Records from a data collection
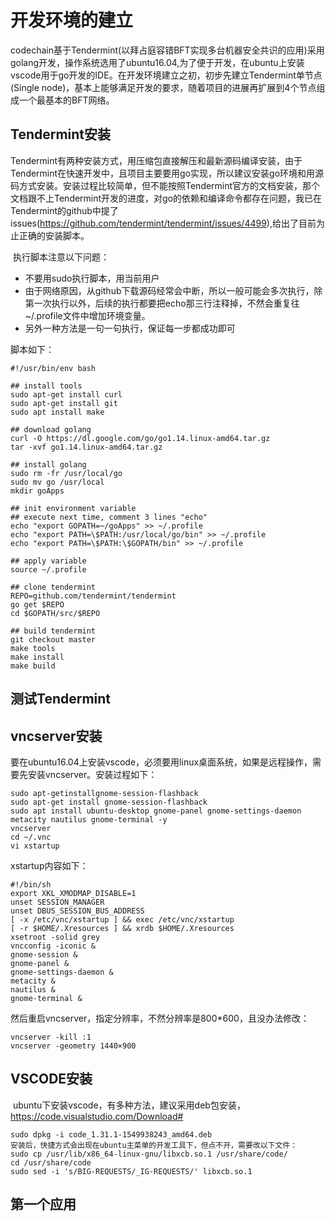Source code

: # 开发环境的建立

​	codechain基于Tendermint(以拜占庭容错BFT实现多台机器安全共识的应用)采用golang开发，操作系统选用了ubuntu16.04,为了便于开发，在ubuntu上安装vscode用于go开发的IDE。在开发环境建立之初，初步先建立Tendermint单节点(Single node)，基本上能够满足开发的要求，随着项目的进展再扩展到4个节点组成一个最基本的BFT网络。

## Tendermint安装

​	Tendermint有两种安装方式，用压缩包直接解压和最新源码编译安装，由于Tendermint在快速开发中，且项目主要要用go实现，所以建议安装go环境和用源码方式安装。安装过程比较简单，但不能按照Tendermint官方的文档安装，那个文档跟不上Tendermint开发的进度，对go的依赖和编译命令都存在问题，我已在Tendermint的github中提了issues(https://github.com/tendermint/tendermint/issues/4499),给出了目前为止正确的安装脚本。

​	执行脚本注意以下问题：

- 不要用sudo执行脚本，用当前用户
- 由于网络原因，从github下载源码经常会中断，所以一般可能会多次执行，除第一次执行以外，后续的执行都要把echo那三行注释掉，不然会重复往~/.profile文件中增加环境变量。
- 另外一种方法是一句一句执行，保证每一步都成功即可

脚本如下：

```shell
#!/usr/bin/env bash

## install tools
sudo apt-get install curl
sudo apt-get install git
sudo apt install make

## download golang
curl -O https://dl.google.com/go/go1.14.linux-amd64.tar.gz
tar -xvf go1.14.linux-amd64.tar.gz

## install golang
sudo rm -fr /usr/local/go
sudo mv go /usr/local
mkdir goApps

## init environment variable
## execute next time, comment 3 lines "echo"
echo "export GOPATH=~/goApps" >> ~/.profile
echo "export PATH=\$PATH:/usr/local/go/bin" >> ~/.profile
echo "export PATH=\$PATH:\$GOPATH/bin" >> ~/.profile

## apply variable
source ~/.profile

## clone tendermint
REPO=github.com/tendermint/tendermint
go get $REPO
cd $GOPATH/src/$REPO

## build tendermint
git checkout master
make tools
make install
make build
```

## 测试Tendermint



## vncserver安装

​	要在ubuntu16.04上安装vscode，必须要用linux桌面系统，如果是远程操作，需要先安装vncserver。安装过程如下：

```shell
sudo apt-getinstallgnome-session-flashback
sudo apt-get install gnome-session-flashback
sudo apt install ubuntu-desktop gnome-panel gnome-settings-daemon metacity nautilus gnome-terminal -y
vncserver
cd ~/.vnc
vi xstartup 
```

xstartup内容如下：

```shell
#!/bin/sh
export XKL_XMODMAP_DISABLE=1
unset SESSION_MANAGER
unset DBUS_SESSION_BUS_ADDRESS
[ -x /etc/vnc/xstartup ] && exec /etc/vnc/xstartup
[ -r $HOME/.Xresources ] && xrdb $HOME/.Xresources
xsetroot -solid grey
vncconfig -iconic &
gnome-session &
gnome-panel &
gnome-settings-daemon &
metacity &
nautilus &
gnome-terminal &
```

然后重启vncserver，指定分辨率，不然分辨率是800*600，且没办法修改：

```shell
vncserver -kill :1
vncserver -geometry 1440×900
```

## VSCODE安装

​	ubuntu下安装vscode，有多种方法，建议采用deb包安装，https://code.visualstudio.com/Download#

```shell
sudo dpkg -i code_1.31.1-1549938243_amd64.deb
安装后，快捷方式会出现在ubuntu主菜单的开发工具下，但点不开，需要改以下文件：
sudo cp /usr/lib/x86_64-linux-gnu/libxcb.so.1 /usr/share/code/
cd /usr/share/code
sudo sed -i 's/BIG-REQUESTS/_IG-REQUESTS/' libxcb.so.1
```

## 第一个应用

▸ **Assignment**
From the records above, pull every line that has the string "panel" and copy it.

▸ **Solution**
sudo apt install ubuntu-desktop gnome-panel gnome-settings-daemon metacity nautilus gnome-terminal -y
gnome-panel &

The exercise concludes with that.